In programming, data types are used to separate different types of data, such as integers, strings, and booleans. It is incredibly important to ensure you are properly typing your variables, as it can have a huge impact on the performance, memory management, and security of your program. Data typing is the process of assigning a type to a variable, which tells the computer how to interpret the data stored in that variable.

There are literally dozens of data types spread across dozens of programming languages, but the most common ones are integers, floats, strings, and booleans. An integer is a whole number, a float is a number with a decimal point, a string is a sequence of characters, and a boolean is a value that is either true or false. These data types are the building blocks of programming, and they are used to represent everything from numbers to text to logic.

For example:

# Integers (whole numbers)
age = 25
year = 2024
temperature = -5

# Floats (decimal numbers)
height = 5.11
pi = 3.14159
bank_balance = -123.45

# Strings (text)
name = "Chris"
message = 'I am the master of the universe!'
address = "123 Data Science St."

# Booleans (True/False)
is_student = True
has_license = False
is_raining = True

On the surface learning data types is pretty straight forward, if its a whole number use an integer, if its a decimal use a float, if its text use a string, and if its a true or false statement use a boolean.

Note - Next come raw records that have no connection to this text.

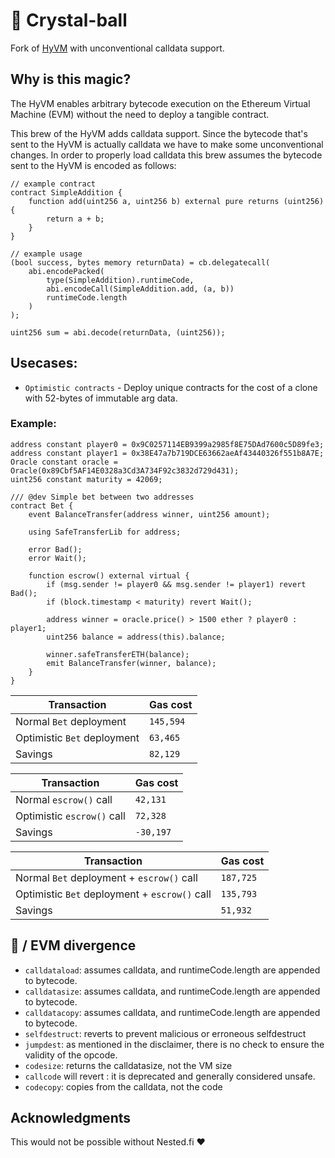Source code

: # 🔮 Crystal-ball 

Fork of [HyVM](https://github.com/oguimbal/HyVM) with unconventional calldata support.

## Why is this magic? 

The HyVM enables arbitrary bytecode execution on the Ethereum Virtual Machine (EVM) without the need to deploy a tangible contract.

This brew of the HyVM adds calldata support. Since the bytecode that's sent to the HyVM is actually calldata we have to make some unconventional changes. In order to properly load calldata this brew assumes the bytecode sent to the HyVM is encoded as follows:

```solidity
// example contract
contract SimpleAddition {
    function add(uint256 a, uint256 b) external pure returns (uint256) {
        return a + b;
    }
}

// example usage
(bool success, bytes memory returnData) = cb.delegatecall(
    abi.encodePacked(
        type(SimpleAddition).runtimeCode,
        abi.encodeCall(SimpleAddition.add, (a, b))
        runtimeCode.length
    )
);

uint256 sum = abi.decode(returnData, (uint256));
```

## Usecases:

- `Optimistic contracts` - Deploy unique contracts for the cost of a clone with 52-bytes of immutable arg data.


### Example:
```solidity
address constant player0 = 0x9C0257114EB9399a2985f8E75DAd7600c5D89fe3;
address constant player1 = 0x38E47a7b719DCE63662aeAf43440326f551b8A7E;
Oracle constant oracle = Oracle(0x89Cbf5AF14E0328a3Cd3A734F92c3832d729d431);
uint256 constant maturity = 42069;

/// @dev Simple bet between two addresses
contract Bet {
    event BalanceTransfer(address winner, uint256 amount);

    using SafeTransferLib for address;

    error Bad();
    error Wait();

    function escrow() external virtual {
        if (msg.sender != player0 && msg.sender != player1) revert Bad();
        if (block.timestamp < maturity) revert Wait();

        address winner = oracle.price() > 1500 ether ? player0 : player1;
        uint256 balance = address(this).balance;

        winner.safeTransferETH(balance);
        emit BalanceTransfer(winner, balance);
    }
}
```

| Transaction      | Gas cost              |
|---------------------|-------------------------|
| Normal `Bet` deployment   |  `145,594`  |
| Optimistic `Bet` deployment | `63,465`         |
| Savings | `82,129`         |

| Transaction      | Gas cost              |
|---------------------|-------------------------|
| Normal `escrow()` call   |  `42,131`  |
| Optimistic `escrow()` call   | `72,328`         |
| Savings | `-30,197`         |

| Transaction      | Gas cost              |
|---------------------|-------------------------|
| Normal `Bet` deployment + `escrow()` call    |  `187,725`  |
| Optimistic `Bet` deployment + `escrow()` call    | `135,793`         |
| Savings | `51,932`         |


## 🔮 / EVM divergence
- `calldataload`: assumes calldata, and runtimeCode.length are appended to bytecode.
- `calldatasize`: assumes calldata, and runtimeCode.length are appended to bytecode. 
- `calldatacopy`: assumes calldata, and runtimeCode.length are appended to bytecode.
- `selfdestruct`: reverts to prevent malicious or erroneous selfdestruct
- `jumpdest`: as mentioned in the disclaimer, there is no check to ensure the validity of the opcode.
- `codesize`: returns the calldatasize, not the VM size
- `callcode` will revert : it is deprecated and generally considered unsafe.
- `codecopy`: copies from the calldata, not the code

## Acknowledgments

This would not be possible without Nested.fi ❤️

However, once you get a little bit deeper into programming, you'll realize that data types are much more complex than that. There are many different types of integers, floats, strings, and booleans, and each one has its own unique properties and behaviors.

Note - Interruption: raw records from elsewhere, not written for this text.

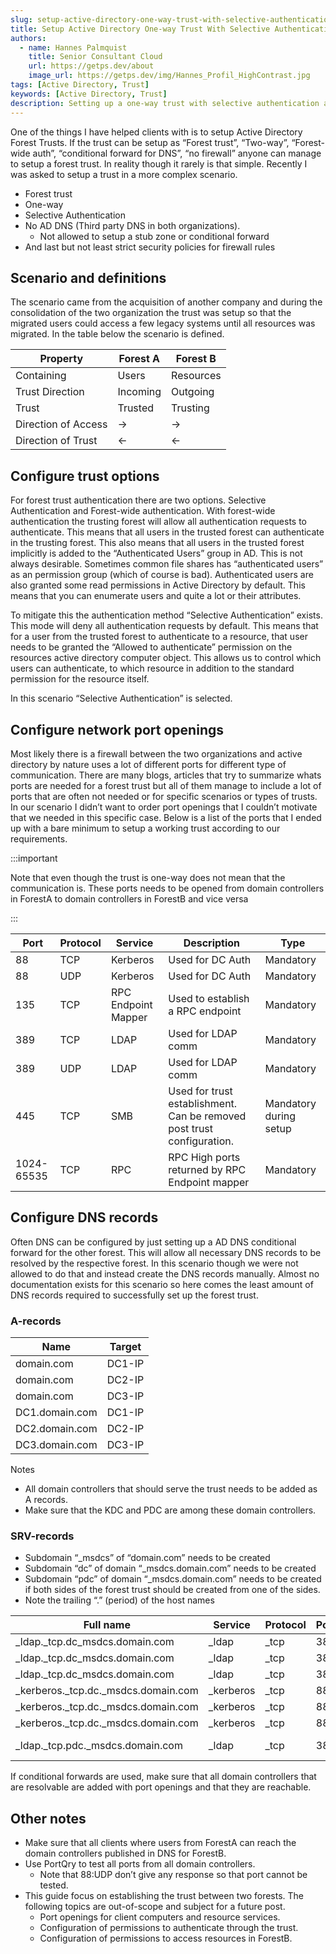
 ```yaml
---
slug: setup-active-directory-one-way-trust-with-selective-authentication
title: Setup Active Directory One-way Trust With Selective Authentication
authors:
  - name: Hannes Palmquist
    title: Senior Consultant Cloud
    url: https://getps.dev/about
    image_url: https://getps.dev/img/Hannes_Profil_HighContrast.jpg
tags: [Active Directory, Trust]
keywords: [Active Directory, Trust]
description: Setting up a one-way trust with selective authentication and without DNS conditional forward
---
```


<div class="fb-share-button"
data-href="https://getps.dev/blog/setup-active-directory-one-way-trust-with-selective-authentication"
data-layout="button"
data-size="small">
</div>

One of the things I have helped clients with is to setup Active Directory Forest Trusts. If the trust can be setup as “Forest trust”, “Two-way”, “Forest-wide auth”, “conditional forward for DNS”, “no firewall” anyone can manage to setup a forest trust. In reality though it rarely is that simple. Recently I was asked to setup a trust in a more complex scenario.

- Forest trust
- One-way
- Selective Authentication
- No AD DNS (Third party DNS in both organizations).
  - Not allowed to setup a stub zone or conditional forward
- And last but not least strict security policies for firewall rules

## Scenario and definitions

The scenario came from the acquisition of another company and during the consolidation of the two organization the trust was setup so that the migrated users could access a few legacy systems until all resources was migrated. In the table below the scenario is defined.

| Property            | Forest A | Forest B  |
| ------------------- | -------- | --------- |
| Containing          | Users    | Resources |
| Trust Direction     | Incoming | Outgoing  |
| Trust               | Trusted  | Trusting  |
| Direction of Access | ->       | ->        |
| Direction of Trust  | <-       | <-        |

## Configure trust options

For forest trust authentication there are two options. Selective Authentication and Forest-wide authentication. With forest-wide authentication the trusting forest will allow all authentication requests to authenticate. This means that all users in the trusted forest can authenticate in the trusting forest. This also means that all users in the trusted forest implicitly is added to the “Authenticated Users” group in AD. This is not always desirable. Sometimes common file shares has “authenticated users” as an permission group (which of course is bad). Authenticated users are also granted some read permissions in Active Directory by default. This means that you can enumerate users and quite a lot or their attributes.

To mitigate this the authentication method “Selective Authentication” exists. This mode will deny all authentication requests by default. This means that for a user from the trusted forest to authenticate to a resource, that user needs to be granted the “Allowed to authenticate” permission on the resources active directory computer object. This allows us to control which users can authenticate, to which resource in addition to the standard permission for the resource itself.

In this scenario “Selective Authentication” is selected.

## Configure network port openings

Most likely there is a firewall between the two organizations and active directory by nature uses a lot of different ports for different type of communication. There are many blogs, articles that try to summarize whats ports are needed for a forest trust but all of them manage to include a lot of ports that are often not needed or for specific scenarios or types of trusts. In our scenario I didn’t want to order port openings that I couldn’t motivate that we needed in this specific case. Below is a list of the ports that I ended up with a bare minimum to setup a working trust according to our requirements.

:::important

Note that even though the trust is one-way does not mean that the communication is. These ports needs to be opened from domain controllers in ForestA to domain controllers in ForestB and vice versa

:::

| Port       | Protocol | Service             | Description                                                            | Type                   |
| ---------- | -------- | ------------------- | ---------------------------------------------------------------------- | ---------------------- |
| 88         | TCP      | Kerberos            | Used for DC Auth                                                       | Mandatory              |
| 88         | UDP      | Kerberos            | Used for DC Auth                                                       | Mandatory              |
| 135        | TCP      | RPC Endpoint Mapper | Used to establish a RPC endpoint                                       | Mandatory              |
| 389        | TCP      | LDAP                | Used for LDAP comm                                                     | Mandatory              |
| 389        | UDP      | LDAP                | Used for LDAP comm                                                     | Mandatory              |
| 445        | TCP      | SMB                 | Used for trust establishment. Can be removed post trust configuration. | Mandatory during setup |
| 1024-65535 | TCP      | RPC                 | RPC High ports returned by RPC Endpoint mapper                         | Mandatory              |

## Configure DNS records

Often DNS can be configured by just setting up a AD DNS conditional forward for the other forest. This will allow all necessary DNS records to be resolved by the respective forest. In this scenario though we were not allowed to do that and instead create the DNS records manually. Almost no documentation exists for this scenario so here comes the least amount of DNS records required to successfully set up the forest trust.

### A-records

| Name           | Target |
| -------------- | ------ |
| domain.com     | DC1-IP |
| domain.com     | DC2-IP |
| domain.com     | DC3-IP |
| DC1.domain.com | DC1-IP |
| DC2.domain.com | DC2-IP |
| DC3.domain.com | DC3-IP |

Notes

- All domain controllers that should serve the trust needs to be added as A records.
- Make sure that the KDC and PDC are among these domain controllers.

### SRV-records

- Subdomain “_msdcs” of “domain.com” needs to be created
- Subdomain “dc” of domain “_msdcs.domain.com” needs to be created
- Subdomain “pdc” of domain “_msdcs.domain.com” needs to be created if both sides of the forest trust should be created from one of the sides.
- Note the trailing “.” (period) of the host names

| Full name                           | Service   | Protocol | Port | Priority | Weight | Host                                  |
| ----------------------------------- | --------- | -------- | ---- | -------- | ------ | ------------------------------------- |
| _ldap._tcp.dc_msdcs.domain.com      | _ldap     | _tcp     | 389  | 0        | 100    | DC1.domain.com                        |
| _ldap._tcp.dc_msdcs.domain.com      | _ldap     | _tcp     | 389  | 0        | 100    | DC2.domain.com                        |
| _ldap._tcp.dc_msdcs.domain.com      | _ldap     | _tcp     | 389  | 0        | 100    | DC3.domain.com                        |
| _kerberos._tcp.dc._msdcs.domain.com | _kerberos | _tcp     | 88   | 0        | 100    | DC1.domain.com                        |
| _kerberos._tcp.dc._msdcs.domain.com | _kerberos | _tcp     | 88   | 0        | 100    | DC2.domain.com                        |
| _kerberos._tcp.dc._msdcs.domain.com | _kerberos | _tcp     | 88   | 0        | 100    | DC3.domain.com                        |
| _ldap._tcp.pdc._msdcs.domain.com    | _ldap     | _tcp     | 389  | 0        | 100    | DC1.domain.com(PDC domain controller) |

If conditional forwards are used, make sure that all domain controllers that are resolvable are added with port openings and that they are reachable.

## Other notes

- Make sure that all clients where users from ForestA can reach the domain controllers published in DNS for ForestB.
- Use PortQry to test all ports from all domain controllers.
  - Note that 88:UDP don’t give any response so that port cannot be tested.
- This guide focus on establishing the trust between two forests. The following topics are out-of-scope and subject for a future post.
  - Port openings for client computers and resource services.
  - Configuration of permissions to authenticate through the trust.
  - Configuration of permissions to access resources in ForestB.

<Comments />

For example, in Python, there are four different types of integers: int8, int16, int32, and int64. Each of these types has a different range of values that it can represent, and each one takes up a different amount of memory. Similarly, there are different types of floats, strings, and booleans.

Properly typing your data can have massive effects on performance, memory usage, and security. For example, using a smaller integer type like int8 instead of int64 can save memory and improve performance. Similarly, using a strongly typed array instead of a dynamic array can improve memory usage and reduce the risk of security vulnerabilities.

Good ol' Memory

If you've been around computers a long time it's likely you've seen the evolution of memory. From the days of kilobytes to megabytes to gigabytes to terabytes, memory has come a long way. Memory is a crucial aspect of programming, and it is important to understand how data types can impact memory usage. When you create a variable in a program, the computer allocates memory to store the data associated with that variable. The amount of memory allocated depends on the data type of the variable.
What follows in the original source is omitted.